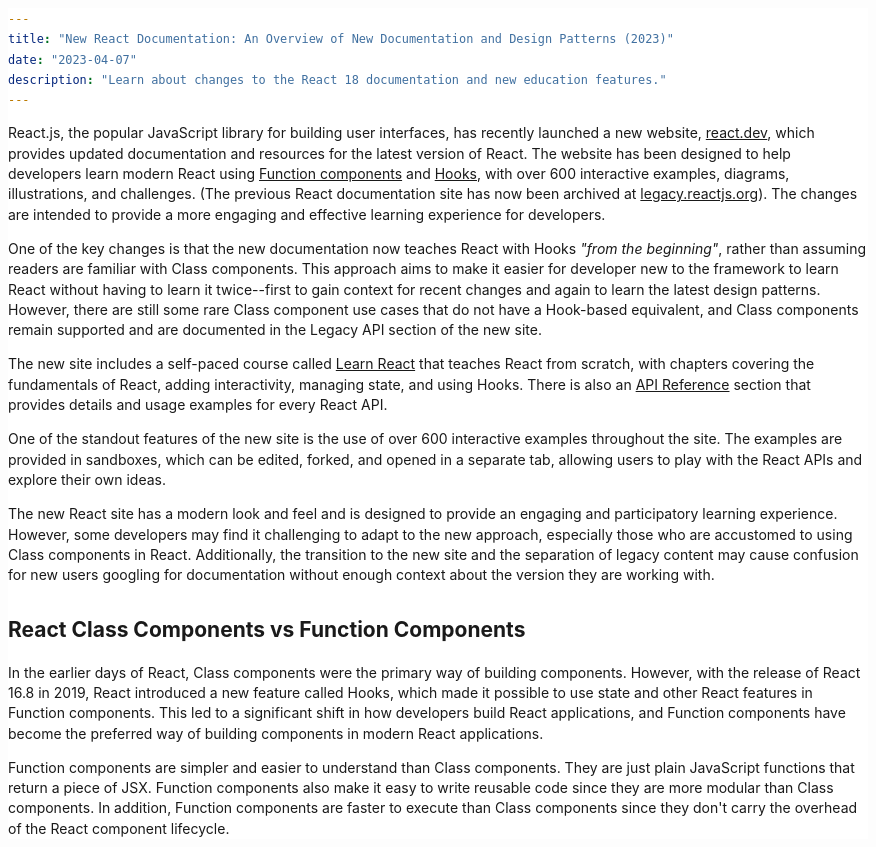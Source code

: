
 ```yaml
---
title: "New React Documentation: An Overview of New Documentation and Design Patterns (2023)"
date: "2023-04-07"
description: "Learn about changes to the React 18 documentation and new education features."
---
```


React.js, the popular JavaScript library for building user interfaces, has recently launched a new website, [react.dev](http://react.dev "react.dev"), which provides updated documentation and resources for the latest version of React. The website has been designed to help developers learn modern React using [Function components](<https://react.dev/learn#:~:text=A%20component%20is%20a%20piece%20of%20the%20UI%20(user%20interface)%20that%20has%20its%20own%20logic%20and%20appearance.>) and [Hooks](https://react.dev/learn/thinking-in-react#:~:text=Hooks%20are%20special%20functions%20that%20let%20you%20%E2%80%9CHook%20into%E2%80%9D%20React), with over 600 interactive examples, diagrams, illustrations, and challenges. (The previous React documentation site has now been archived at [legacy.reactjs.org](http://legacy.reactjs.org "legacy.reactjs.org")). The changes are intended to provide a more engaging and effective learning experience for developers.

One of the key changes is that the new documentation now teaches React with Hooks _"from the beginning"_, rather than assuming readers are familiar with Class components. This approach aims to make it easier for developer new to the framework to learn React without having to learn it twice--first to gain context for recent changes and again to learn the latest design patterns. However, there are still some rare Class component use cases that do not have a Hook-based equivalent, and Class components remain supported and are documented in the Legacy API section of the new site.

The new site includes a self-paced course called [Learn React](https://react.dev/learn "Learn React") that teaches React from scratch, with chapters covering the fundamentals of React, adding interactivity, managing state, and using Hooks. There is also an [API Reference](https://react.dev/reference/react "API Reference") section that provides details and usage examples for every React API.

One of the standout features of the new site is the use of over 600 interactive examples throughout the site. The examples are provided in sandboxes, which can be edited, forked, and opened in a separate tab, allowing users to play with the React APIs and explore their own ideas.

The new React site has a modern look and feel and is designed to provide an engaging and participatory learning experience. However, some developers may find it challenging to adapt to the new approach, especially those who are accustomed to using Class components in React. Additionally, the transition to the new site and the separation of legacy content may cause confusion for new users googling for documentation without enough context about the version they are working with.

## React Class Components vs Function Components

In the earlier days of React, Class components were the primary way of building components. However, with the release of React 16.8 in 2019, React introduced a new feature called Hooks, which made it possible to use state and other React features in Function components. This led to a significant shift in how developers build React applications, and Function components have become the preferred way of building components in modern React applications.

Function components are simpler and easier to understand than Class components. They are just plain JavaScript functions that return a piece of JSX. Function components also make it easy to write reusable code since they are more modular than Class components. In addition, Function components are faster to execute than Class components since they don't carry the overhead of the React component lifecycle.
· · · ·
→ **TRY IT**: Using the data above, reproduce exactly the lines between those holding "One of the standout" and "In the earlier", inclusive, and no others.

→ **SOLUTION FOR THIS EXERCISE**:
One of the standout features of the new site is the use of over 600 interactive examples throughout the site. The examples are provided in sandboxes, which can be edited, forked, and opened in a separate tab, allowing users to play with the React APIs and explore their own ideas.

The new React site has a modern look and feel and is designed to provide an engaging and participatory learning experience. However, some developers may find it challenging to adapt to the new approach, especially those who are accustomed to using Class components in React. Additionally, the transition to the new site and the separation of legacy content may cause confusion for new users googling for documentation without enough context about the version they are working with.

## React Class Components vs Function Components

In the earlier days of React, Class components were the primary way of building components. However, with the release of React 16.8 in 2019, React introduced a new feature called Hooks, which made it possible to use state and other React features in Function components. This led to a significant shift in how developers build React applications, and Function components have become the preferred way of building components in modern React applications.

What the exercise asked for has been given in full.